Vanessa Fogg was kind enough to review this just a couple of days ago; she does a much better job at describing it than I would:
“The most ambitious retelling is “Five Tales of the Rose Palace,” which takes as its frame story the tale of “Beauty and the Beast,” and then proceeds to unfold a series of nested narratives, one re-imagined fairy tale within another, characters reappearing across narratives, unexpected connections revealed, until the reader arrives again at the outermost frame.

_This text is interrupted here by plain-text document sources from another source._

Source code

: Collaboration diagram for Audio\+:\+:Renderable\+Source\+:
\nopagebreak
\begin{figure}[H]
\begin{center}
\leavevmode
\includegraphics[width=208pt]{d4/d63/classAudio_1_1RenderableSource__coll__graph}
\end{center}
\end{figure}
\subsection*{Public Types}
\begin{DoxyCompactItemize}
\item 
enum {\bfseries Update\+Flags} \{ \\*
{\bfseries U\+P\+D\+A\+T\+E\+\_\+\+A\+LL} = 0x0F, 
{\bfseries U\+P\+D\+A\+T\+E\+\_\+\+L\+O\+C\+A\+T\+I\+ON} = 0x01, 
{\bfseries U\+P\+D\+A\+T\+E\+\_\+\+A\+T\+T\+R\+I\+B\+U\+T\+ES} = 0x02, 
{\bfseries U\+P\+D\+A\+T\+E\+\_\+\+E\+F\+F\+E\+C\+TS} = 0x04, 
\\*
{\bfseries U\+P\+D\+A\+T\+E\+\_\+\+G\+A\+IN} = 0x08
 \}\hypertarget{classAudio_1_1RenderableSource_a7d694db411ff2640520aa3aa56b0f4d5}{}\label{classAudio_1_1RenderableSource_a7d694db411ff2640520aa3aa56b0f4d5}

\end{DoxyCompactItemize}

It’s a technical tour-de-force and a delight.”
First line: My father vomits when he sees the palace.
3. Cavorts With Foxes (~1000 words in Wild Musette Journal: Vegetable Pulp)
A quiet piece of fantasy flash about women living in an isolated Queen Anne house, who may or may not be witches.
First line: “You’re here because you think we’re witches,” she says through the crack in the door.
4. Easy Like Arsenic (~16,000 words in Dimension6, Issue 15)
A free-to-read novelette about a world that believes in the “rules” of fairy tales, but is in fact no more magical than our own.
First line: ‘To the Witch of the North-Northeast,’ begins the letter.
Short Fiction (First Published in Next Curious Thing)
5. Emelia and the Undrowned (~900 words in Next Curious Thing)
A fantasy flash piece about a community who, as children, were all saved from drowning by magical squids.
First line: Clarice falls out of the canoe when she is five and a half.
6. Honey in the Blood (~1,200 words in Next Curious Thing)
The story of a thylacine farm, rivers of honey, giant bees, and genetic engineering.
First line: As we all know, thylacines (or Tasmanian tigers) became extinct because they swam in rivers of honey, and were delicious.
7. Everybody Knows (~400 words in Next Curious Thing)
A flash piece where a mother attempts to save her small daughter from the monsters in their home.
First line: Millie saw the monsters as a child, so she knows the signs when they come for her daughter.
8. And the Queen was Vein (~2,200 words in Next Curious Thing)
A dark retelling of Snow White from the queen’s perspective, where Snow is literally breathtakingly beautiful.
First line: The queen’s first child was a small, strange-shaped boy with a tumultuous spirit.
9. All the First Born Children (~200 words in Next Curious Thing)
A very short flash piece (almost a poem) about what happens to the first born children who are taken away from their parents by the fae.
First line: When they’re taken away, all the first born children, at the pointy end of deals struck and bargains made…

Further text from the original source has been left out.